PROBLEM DESCRIPTION: In the records below, tally each line that contains the word "Deployer" and give the total only.
Segment Open
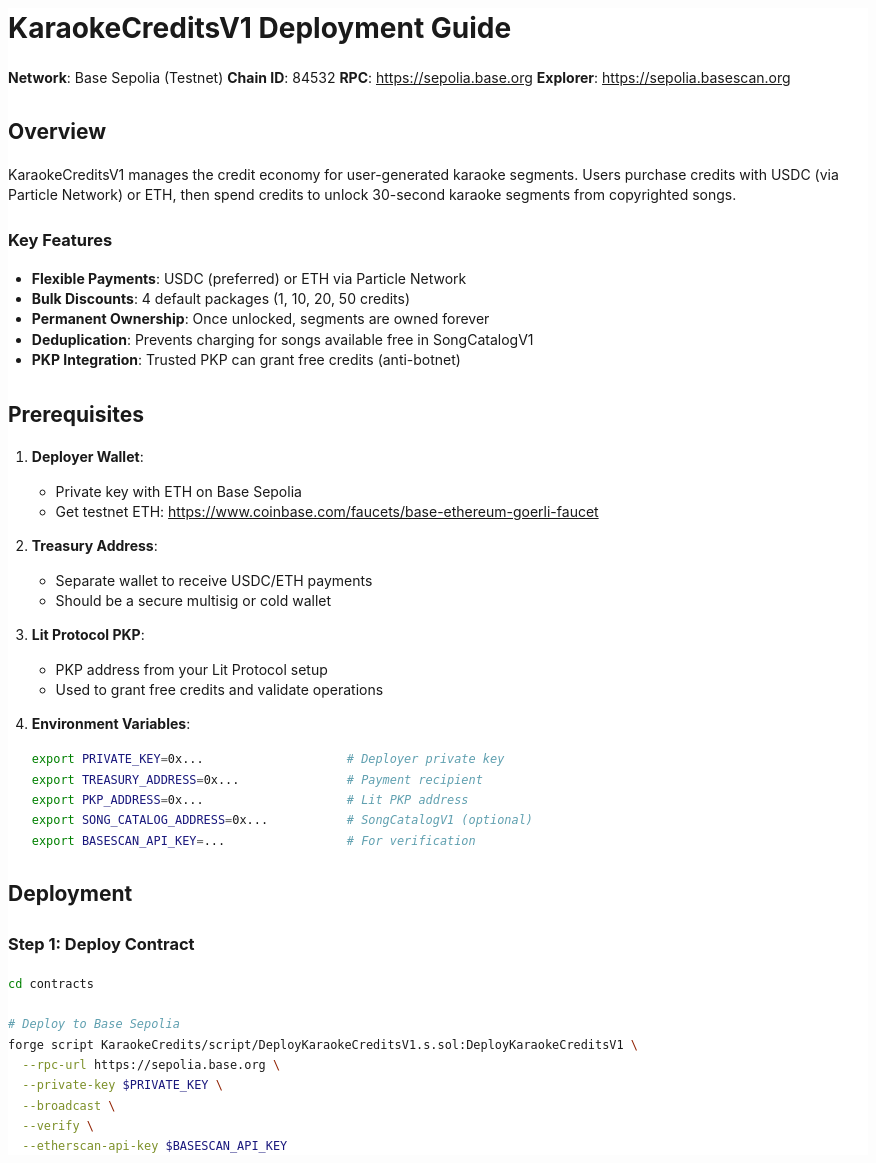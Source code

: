 # KaraokeCreditsV1 Deployment Guide

**Network**: Base Sepolia (Testnet)
**Chain ID**: 84532
**RPC**: https://sepolia.base.org
**Explorer**: https://sepolia.basescan.org

## Overview

KaraokeCreditsV1 manages the credit economy for user-generated karaoke segments. Users purchase credits with USDC (via Particle Network) or ETH, then spend credits to unlock 30-second karaoke segments from copyrighted songs.

### Key Features
- **Flexible Payments**: USDC (preferred) or ETH via Particle Network
- **Bulk Discounts**: 4 default packages (1, 10, 20, 50 credits)
- **Permanent Ownership**: Once unlocked, segments are owned forever
- **Deduplication**: Prevents charging for songs available free in SongCatalogV1
- **PKP Integration**: Trusted PKP can grant free credits (anti-botnet)

## Prerequisites

1. **Deployer Wallet**:
   - Private key with ETH on Base Sepolia
   - Get testnet ETH: https://www.coinbase.com/faucets/base-ethereum-goerli-faucet

2. **Treasury Address**:
   - Separate wallet to receive USDC/ETH payments
   - Should be a secure multisig or cold wallet

3. **Lit Protocol PKP**:
   - PKP address from your Lit Protocol setup
   - Used to grant free credits and validate operations

4. **Environment Variables**:
   ```bash
   export PRIVATE_KEY=0x...                    # Deployer private key
   export TREASURY_ADDRESS=0x...               # Payment recipient
   export PKP_ADDRESS=0x...                    # Lit PKP address
   export SONG_CATALOG_ADDRESS=0x...           # SongCatalogV1 (optional)
   export BASESCAN_API_KEY=...                 # For verification
   ```

## Deployment

### Step 1: Deploy Contract

```bash
cd contracts

# Deploy to Base Sepolia
forge script KaraokeCredits/script/DeployKaraokeCreditsV1.s.sol:DeployKaraokeCreditsV1 \
  --rpc-url https://sepolia.base.org \
  --private-key $PRIVATE_KEY \
  --broadcast \
  --verify \
  --etherscan-api-key $BASESCAN_API_KEY
```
Segment Closed
TASK ANSWER: 2